→ **Material to process**:
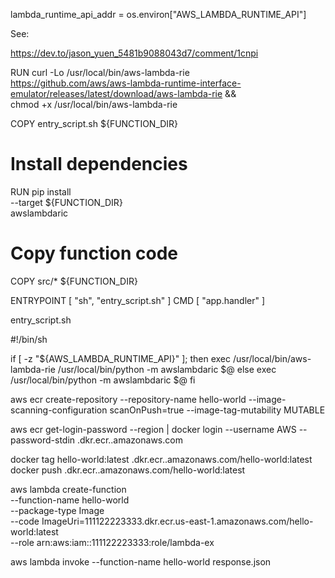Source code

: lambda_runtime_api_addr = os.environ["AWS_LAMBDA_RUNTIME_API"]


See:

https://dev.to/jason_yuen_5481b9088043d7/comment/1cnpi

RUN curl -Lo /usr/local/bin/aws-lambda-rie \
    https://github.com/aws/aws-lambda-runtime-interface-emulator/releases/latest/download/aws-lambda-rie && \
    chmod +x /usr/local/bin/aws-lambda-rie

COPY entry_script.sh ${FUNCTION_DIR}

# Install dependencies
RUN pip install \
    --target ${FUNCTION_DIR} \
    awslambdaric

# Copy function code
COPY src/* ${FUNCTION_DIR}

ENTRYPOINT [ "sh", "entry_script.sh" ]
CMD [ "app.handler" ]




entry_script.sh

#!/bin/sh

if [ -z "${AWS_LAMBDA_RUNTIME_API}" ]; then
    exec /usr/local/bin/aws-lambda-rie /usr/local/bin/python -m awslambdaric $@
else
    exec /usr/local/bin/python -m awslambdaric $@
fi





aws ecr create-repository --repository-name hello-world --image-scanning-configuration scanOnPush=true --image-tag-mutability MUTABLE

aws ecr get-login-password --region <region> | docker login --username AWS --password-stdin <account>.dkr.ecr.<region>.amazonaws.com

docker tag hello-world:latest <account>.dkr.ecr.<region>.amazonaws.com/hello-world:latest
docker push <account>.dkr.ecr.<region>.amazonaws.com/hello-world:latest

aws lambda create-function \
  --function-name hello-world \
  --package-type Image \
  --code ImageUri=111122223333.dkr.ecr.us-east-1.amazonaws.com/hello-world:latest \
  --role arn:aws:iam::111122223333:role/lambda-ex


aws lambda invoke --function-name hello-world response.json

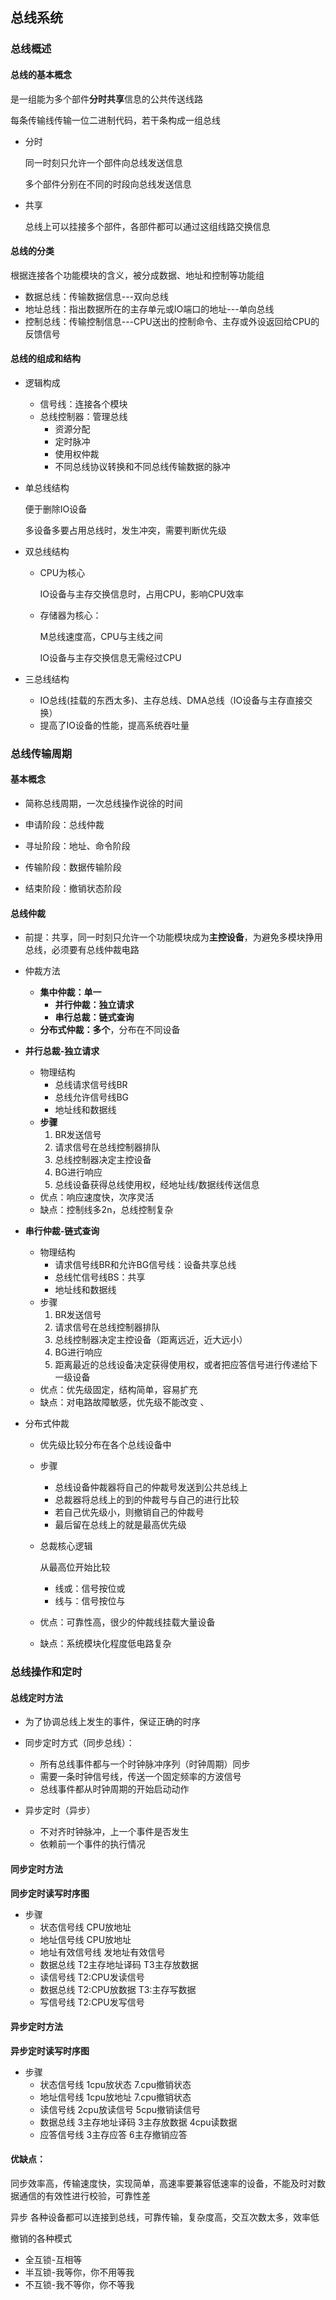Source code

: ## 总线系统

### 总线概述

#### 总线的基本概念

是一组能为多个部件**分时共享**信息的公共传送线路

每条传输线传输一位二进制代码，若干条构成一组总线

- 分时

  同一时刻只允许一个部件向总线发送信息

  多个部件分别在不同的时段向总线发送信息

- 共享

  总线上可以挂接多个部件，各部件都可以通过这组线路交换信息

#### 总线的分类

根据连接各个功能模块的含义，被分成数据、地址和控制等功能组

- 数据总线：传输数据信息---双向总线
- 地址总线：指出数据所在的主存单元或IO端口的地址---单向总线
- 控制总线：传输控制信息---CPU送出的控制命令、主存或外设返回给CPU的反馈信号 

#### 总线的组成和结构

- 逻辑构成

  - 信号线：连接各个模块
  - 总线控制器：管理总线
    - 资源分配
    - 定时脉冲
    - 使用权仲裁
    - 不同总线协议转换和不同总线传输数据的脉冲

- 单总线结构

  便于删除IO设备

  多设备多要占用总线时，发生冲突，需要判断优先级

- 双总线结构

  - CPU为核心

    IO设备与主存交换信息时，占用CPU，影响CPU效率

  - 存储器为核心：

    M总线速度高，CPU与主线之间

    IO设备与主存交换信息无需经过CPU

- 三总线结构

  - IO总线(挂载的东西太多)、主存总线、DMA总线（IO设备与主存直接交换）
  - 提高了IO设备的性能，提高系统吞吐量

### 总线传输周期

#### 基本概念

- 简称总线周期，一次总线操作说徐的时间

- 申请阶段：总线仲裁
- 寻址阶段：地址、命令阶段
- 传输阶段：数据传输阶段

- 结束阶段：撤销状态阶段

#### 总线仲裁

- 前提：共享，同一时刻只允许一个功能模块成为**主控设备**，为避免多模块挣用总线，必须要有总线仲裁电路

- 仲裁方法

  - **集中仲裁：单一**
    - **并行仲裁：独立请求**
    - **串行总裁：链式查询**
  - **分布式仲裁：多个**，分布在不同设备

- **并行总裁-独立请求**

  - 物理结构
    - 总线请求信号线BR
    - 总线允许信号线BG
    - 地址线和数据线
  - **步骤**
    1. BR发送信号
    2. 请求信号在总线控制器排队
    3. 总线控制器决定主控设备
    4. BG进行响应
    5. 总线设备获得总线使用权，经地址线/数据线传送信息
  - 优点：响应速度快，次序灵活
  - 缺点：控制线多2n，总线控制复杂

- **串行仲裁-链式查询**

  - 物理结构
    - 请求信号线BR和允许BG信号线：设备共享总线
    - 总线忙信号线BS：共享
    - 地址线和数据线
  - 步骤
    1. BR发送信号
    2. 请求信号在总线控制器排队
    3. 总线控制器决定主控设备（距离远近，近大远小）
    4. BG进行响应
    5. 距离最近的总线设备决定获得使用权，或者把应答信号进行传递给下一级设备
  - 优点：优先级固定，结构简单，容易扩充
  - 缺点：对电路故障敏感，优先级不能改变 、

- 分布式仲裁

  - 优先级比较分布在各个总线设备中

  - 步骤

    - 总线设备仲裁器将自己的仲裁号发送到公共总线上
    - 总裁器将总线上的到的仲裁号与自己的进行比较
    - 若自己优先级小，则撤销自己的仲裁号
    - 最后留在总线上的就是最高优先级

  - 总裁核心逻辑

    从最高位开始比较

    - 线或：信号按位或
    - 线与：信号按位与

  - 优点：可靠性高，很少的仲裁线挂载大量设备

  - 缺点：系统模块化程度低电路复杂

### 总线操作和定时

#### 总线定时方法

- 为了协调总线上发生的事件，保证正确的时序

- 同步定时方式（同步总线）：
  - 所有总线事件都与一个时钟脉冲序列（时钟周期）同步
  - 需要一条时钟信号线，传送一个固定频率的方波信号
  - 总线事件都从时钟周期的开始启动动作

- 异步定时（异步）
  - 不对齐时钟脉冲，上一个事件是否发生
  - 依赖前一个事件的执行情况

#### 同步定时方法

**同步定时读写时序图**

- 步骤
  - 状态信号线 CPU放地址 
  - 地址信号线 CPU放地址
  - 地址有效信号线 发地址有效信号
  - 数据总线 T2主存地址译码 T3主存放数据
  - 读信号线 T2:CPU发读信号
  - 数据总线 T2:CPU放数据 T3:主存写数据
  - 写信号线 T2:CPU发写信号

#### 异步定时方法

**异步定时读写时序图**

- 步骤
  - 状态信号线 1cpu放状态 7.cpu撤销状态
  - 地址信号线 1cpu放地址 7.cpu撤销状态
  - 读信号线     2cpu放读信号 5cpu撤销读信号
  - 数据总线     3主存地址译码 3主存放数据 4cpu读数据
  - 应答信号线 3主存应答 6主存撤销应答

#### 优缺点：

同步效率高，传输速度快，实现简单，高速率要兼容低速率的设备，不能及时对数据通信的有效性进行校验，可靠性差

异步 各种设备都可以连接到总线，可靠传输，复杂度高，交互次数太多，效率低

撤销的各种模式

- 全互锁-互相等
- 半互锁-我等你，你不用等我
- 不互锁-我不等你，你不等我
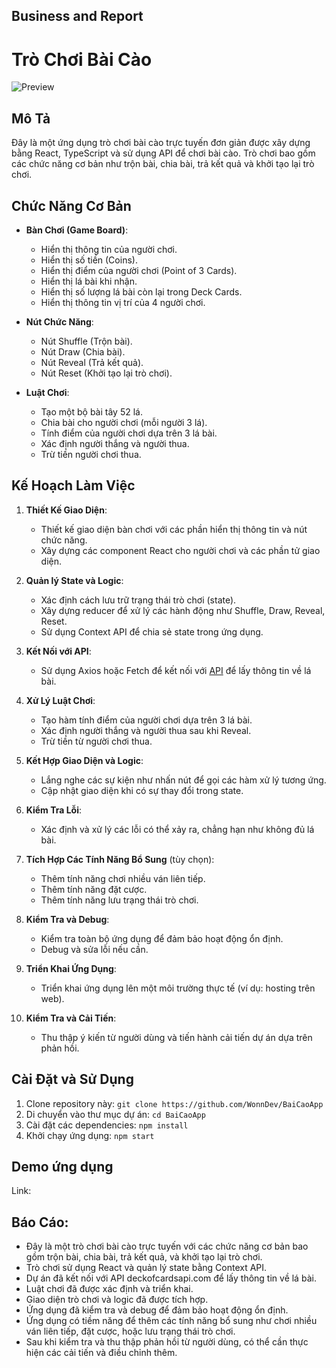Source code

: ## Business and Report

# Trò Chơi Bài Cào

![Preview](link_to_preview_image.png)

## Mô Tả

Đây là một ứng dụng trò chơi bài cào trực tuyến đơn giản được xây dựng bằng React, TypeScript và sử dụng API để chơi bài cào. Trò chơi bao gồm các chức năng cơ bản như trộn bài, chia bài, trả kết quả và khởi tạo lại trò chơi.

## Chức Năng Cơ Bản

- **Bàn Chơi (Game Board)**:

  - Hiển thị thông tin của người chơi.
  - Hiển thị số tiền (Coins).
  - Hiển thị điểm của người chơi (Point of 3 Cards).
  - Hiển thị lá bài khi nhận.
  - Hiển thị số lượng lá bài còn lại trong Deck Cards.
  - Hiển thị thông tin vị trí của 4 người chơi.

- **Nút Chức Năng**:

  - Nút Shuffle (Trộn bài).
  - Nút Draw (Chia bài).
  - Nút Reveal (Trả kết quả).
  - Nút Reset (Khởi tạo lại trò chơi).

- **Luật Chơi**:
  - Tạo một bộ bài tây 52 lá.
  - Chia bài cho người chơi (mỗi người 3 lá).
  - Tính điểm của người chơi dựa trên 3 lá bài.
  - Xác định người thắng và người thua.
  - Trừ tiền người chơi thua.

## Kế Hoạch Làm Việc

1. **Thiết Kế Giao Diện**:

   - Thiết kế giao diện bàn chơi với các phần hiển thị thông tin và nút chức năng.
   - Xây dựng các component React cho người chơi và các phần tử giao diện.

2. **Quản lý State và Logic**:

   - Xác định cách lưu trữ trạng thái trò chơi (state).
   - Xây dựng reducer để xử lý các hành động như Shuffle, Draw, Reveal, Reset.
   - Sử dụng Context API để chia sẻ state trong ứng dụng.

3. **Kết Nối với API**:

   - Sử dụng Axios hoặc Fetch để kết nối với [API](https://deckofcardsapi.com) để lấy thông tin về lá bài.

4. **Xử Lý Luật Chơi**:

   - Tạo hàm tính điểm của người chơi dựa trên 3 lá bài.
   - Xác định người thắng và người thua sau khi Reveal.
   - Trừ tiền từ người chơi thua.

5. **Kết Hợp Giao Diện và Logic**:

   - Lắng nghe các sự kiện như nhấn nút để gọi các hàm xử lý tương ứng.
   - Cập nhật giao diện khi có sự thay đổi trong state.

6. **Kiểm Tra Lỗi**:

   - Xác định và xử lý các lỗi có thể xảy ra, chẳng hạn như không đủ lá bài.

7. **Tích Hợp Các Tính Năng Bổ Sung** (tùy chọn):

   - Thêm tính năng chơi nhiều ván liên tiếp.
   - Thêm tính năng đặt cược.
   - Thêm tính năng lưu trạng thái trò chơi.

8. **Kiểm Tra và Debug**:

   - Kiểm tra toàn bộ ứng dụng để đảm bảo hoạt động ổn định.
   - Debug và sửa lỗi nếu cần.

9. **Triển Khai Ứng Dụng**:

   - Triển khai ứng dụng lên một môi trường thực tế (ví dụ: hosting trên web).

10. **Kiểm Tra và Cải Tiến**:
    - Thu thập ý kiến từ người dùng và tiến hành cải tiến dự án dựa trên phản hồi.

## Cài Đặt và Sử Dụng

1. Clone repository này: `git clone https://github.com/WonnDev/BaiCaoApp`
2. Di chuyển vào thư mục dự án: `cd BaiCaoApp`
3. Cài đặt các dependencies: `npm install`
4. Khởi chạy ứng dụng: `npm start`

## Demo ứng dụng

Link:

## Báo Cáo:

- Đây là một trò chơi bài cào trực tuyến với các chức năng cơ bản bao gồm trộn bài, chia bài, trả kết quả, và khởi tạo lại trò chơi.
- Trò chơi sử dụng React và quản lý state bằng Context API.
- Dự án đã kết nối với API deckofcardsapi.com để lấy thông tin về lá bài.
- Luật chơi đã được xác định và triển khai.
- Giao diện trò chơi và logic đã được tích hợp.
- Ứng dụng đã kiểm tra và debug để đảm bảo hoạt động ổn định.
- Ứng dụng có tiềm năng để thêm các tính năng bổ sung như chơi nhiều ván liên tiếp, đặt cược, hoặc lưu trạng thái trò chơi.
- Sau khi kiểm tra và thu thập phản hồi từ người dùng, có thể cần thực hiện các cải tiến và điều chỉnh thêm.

→ **What needs to be done**:
Please return the lines above that run from the line containing "- 优点：响应速度快，次序灵活" to the line containing "- 优点：优先级固定，结构简单，容易扩充", inclusive, exactly and with no other lines.

→ **Written solution**:
  - 优点：响应速度快，次序灵活
  - 缺点：控制线多2n，总线控制复杂

- **串行仲裁-链式查询**

  - 物理结构
    - 请求信号线BR和允许BG信号线：设备共享总线
    - 总线忙信号线BS：共享
    - 地址线和数据线
  - 步骤
    1. BR发送信号
    2. 请求信号在总线控制器排队
    3. 总线控制器决定主控设备（距离远近，近大远小）
    4. BG进行响应
    5. 距离最近的总线设备决定获得使用权，或者把应答信号进行传递给下一级设备
  - 优点：优先级固定，结构简单，容易扩充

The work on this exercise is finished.